§ **What to produce**:
Note how many lines in these entries contain "instanceId", and reply with that number alone.

*** Opening Material for this task ***

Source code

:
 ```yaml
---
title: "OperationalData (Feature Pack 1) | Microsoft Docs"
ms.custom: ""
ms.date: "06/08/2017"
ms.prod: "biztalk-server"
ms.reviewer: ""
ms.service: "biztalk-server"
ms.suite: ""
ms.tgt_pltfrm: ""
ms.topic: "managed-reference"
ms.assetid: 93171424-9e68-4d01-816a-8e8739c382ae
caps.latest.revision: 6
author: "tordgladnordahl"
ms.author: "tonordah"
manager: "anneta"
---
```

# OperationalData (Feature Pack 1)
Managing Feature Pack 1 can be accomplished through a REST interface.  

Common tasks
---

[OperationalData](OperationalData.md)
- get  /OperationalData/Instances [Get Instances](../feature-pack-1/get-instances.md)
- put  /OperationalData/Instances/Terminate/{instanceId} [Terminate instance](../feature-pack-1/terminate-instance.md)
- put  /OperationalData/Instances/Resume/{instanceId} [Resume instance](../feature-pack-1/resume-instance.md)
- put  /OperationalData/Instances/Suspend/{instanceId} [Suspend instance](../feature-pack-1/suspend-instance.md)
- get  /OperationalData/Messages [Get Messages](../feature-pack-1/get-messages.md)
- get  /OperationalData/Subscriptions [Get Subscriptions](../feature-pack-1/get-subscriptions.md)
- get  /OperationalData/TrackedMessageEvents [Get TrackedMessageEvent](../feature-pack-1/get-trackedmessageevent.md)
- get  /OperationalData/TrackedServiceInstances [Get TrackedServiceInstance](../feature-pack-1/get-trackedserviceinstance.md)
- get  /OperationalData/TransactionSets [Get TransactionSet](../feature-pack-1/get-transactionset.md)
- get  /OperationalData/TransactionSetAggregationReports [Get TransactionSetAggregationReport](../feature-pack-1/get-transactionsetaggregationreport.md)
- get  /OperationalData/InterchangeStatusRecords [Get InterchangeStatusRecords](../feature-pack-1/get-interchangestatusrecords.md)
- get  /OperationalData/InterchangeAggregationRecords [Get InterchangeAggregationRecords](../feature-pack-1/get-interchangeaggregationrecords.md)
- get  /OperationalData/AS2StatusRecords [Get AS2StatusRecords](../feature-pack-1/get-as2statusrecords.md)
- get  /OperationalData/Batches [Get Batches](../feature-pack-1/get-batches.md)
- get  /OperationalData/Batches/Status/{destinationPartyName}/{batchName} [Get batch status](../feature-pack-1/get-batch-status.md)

*** Closing Material for this task ***
*** Opening Material for this task ***

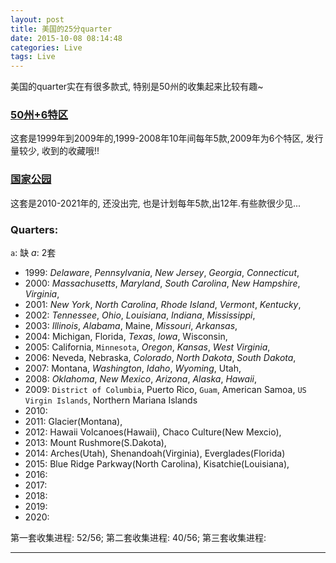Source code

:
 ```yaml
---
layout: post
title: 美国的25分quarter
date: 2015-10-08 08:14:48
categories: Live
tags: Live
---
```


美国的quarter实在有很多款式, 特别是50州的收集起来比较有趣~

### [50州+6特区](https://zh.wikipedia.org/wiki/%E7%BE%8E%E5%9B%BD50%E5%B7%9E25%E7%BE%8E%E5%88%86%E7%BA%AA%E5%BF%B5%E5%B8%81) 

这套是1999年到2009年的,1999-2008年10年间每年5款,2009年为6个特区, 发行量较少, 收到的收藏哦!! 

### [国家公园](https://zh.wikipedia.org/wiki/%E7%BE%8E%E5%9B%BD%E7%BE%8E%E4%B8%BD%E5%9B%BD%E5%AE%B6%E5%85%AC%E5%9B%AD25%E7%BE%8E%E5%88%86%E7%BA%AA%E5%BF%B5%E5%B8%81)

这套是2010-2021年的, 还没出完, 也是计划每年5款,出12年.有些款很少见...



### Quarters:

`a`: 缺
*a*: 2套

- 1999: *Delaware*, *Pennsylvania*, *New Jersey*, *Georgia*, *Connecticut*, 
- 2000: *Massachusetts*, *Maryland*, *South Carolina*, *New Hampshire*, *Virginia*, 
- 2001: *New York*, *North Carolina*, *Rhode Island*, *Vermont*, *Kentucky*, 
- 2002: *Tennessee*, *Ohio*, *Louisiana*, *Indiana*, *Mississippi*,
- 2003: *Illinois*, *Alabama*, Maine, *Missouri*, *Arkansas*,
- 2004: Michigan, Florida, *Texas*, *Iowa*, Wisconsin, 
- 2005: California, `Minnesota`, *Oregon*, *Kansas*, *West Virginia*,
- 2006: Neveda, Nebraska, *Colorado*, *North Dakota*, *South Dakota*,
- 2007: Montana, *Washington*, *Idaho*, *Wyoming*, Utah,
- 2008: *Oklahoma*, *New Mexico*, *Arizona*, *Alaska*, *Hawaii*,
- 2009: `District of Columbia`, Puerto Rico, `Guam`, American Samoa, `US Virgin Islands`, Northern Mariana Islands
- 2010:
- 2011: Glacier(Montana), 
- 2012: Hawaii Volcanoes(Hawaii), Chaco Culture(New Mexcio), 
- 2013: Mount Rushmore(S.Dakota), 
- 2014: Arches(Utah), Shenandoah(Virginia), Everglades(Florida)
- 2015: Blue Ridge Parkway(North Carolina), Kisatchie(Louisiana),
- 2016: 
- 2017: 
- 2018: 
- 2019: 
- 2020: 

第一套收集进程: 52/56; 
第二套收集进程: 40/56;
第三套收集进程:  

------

*** Closing Material for this task ***

§ **Expected answer**:
3